In his intervention during the Synod of Bishops at the Vatican last October 15, Archbishop Paul Cremona spoke of the "stumbling block" faced by the Church in Malta and by other traditionally Catholic countries.

Many of the faithful, he said, still live in nostalgia of a model of the Church as it was conceived 30 to 40 years ago. They still compare the present situation with that prevailing in the middle of the past century and are shocked when the Church and the Bishops are challenged.

The Archbishop's words bring to mind Pope John Paul II's words in the Apostolic Exhortation Catechesi Tradendae when he declared that his pastoral and missionary preoccupation was directed at those who, although born in a Christian country, even in a sociologically Christian context, have never been educated in their faith and, as adults, they are actually real catechumens (meaning Christians who still have to undergo a personal experience of Jesus Christ).

Cannot we quote the same statement for the state of the faith, as different from religion or, worse still, natural religiosity, in our islands?

The Archbishop also spoke of the need for an evangelisation that responds to present-day realities. He lamented that the mentality of many Maltese Catholics is still tied to the ideas and practices of some 50 years ago.

He is very right. Many are still bound to the concept that you are a member of the Church if you attend Sunday Mass, go to confession and receive Holy Communion at fairly regular intervals and, maybe, recite the Rosary. All this is to be commended but does it make one a follower of Christ? Does it "Christianise" one in the proper meaning of the word?

The big challenge of the Church in Malta, and in any other country, for that matter, is to evangelise the faithful in the sense of making them conscious of their "Christianity" and the responsibilities arising from this fact. But is this message actually getting through?

Let us say that a substantial number of these "faithful" do not live up to their call and may have even renounced it. But there is also a group, running up to some 30,000 lay members of Church organisations, that forms a receptive audience. It is this group that has to be nurtured in order to participate actively in the "new" evangelisation process.

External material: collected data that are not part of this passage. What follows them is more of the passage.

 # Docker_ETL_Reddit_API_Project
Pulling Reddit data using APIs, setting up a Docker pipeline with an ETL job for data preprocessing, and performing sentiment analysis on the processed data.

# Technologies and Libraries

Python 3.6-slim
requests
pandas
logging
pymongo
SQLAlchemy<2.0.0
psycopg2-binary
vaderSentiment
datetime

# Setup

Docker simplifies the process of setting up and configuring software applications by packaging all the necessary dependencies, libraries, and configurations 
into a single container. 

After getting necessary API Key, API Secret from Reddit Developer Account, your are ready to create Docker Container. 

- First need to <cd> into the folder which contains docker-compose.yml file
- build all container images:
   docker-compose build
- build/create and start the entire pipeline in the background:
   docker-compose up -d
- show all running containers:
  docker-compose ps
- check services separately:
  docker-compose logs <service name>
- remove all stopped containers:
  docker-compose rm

Archbishop Cremona spoke of this process when he said: "We have to propose a new model of being Church and the model which corresponds most to today's reality is the primitive Christian community as it is described in chapters two and four of the Acts of the Apostles and brought to life in the other writings of the New Testament. We have to compare the Church today to, and shape it on, that community".

The Archbishop's constant incursions into public life are obviously taken from this perspective; a Church that is open to all, that has shed a domineering position and is concentrated on placing Herself at the service of the community. Because it has to be said that Christ became man to serve man and the act of giving His life for the salvation of mankind was not, and is not, to be confined to man's spiritual welfare but was also meant to affirm the dignity of man, whoever he is, wherever he is, and all that this dignity entails in the spiritual, religious, political, occupational, social and familial contexts.

This is the message of Acts 2 and 4, a Church at the service of the community. Which must be the reason why the Archbishop, during the pastoral visit opened this month, will be holding hour-long meetings with parish commissions engaged in what are popularly called "charitable activities" but which are actually fulfilling the deaconate role so prominent in the early Church.

I understand that he has already at hand detailed reports on the functioning of these and other commissions.

In this regenerative pastoral process emphasis has to be made on the "small ecclesial communities" John Paul II mentions in his Christifideles Laici, which are to act as bridges between individuals in the spirit of Christian brotherhood. In the Ecclesia in America, the Pope suggested that these would lead to the concept of a parish that is "a community of communities".

It is a phrase that was also used in the First Pastoral Plan for the Maltese Church in the 1980s but the actualisation of the concept never really got off the ground. And, yet, it is these several communities that can be guided into becoming the leaven of the community they live in. Their formation, based on the Word of God, has to bring out the joy of Christ triumphant on death and the failures of life. It has to exude love of one's neighbour and of one's enemy. It has to instil hope among so much that looks negative.

Archbishop Cremona's pastoral visit is a challenging exercise that could also lead to this revival.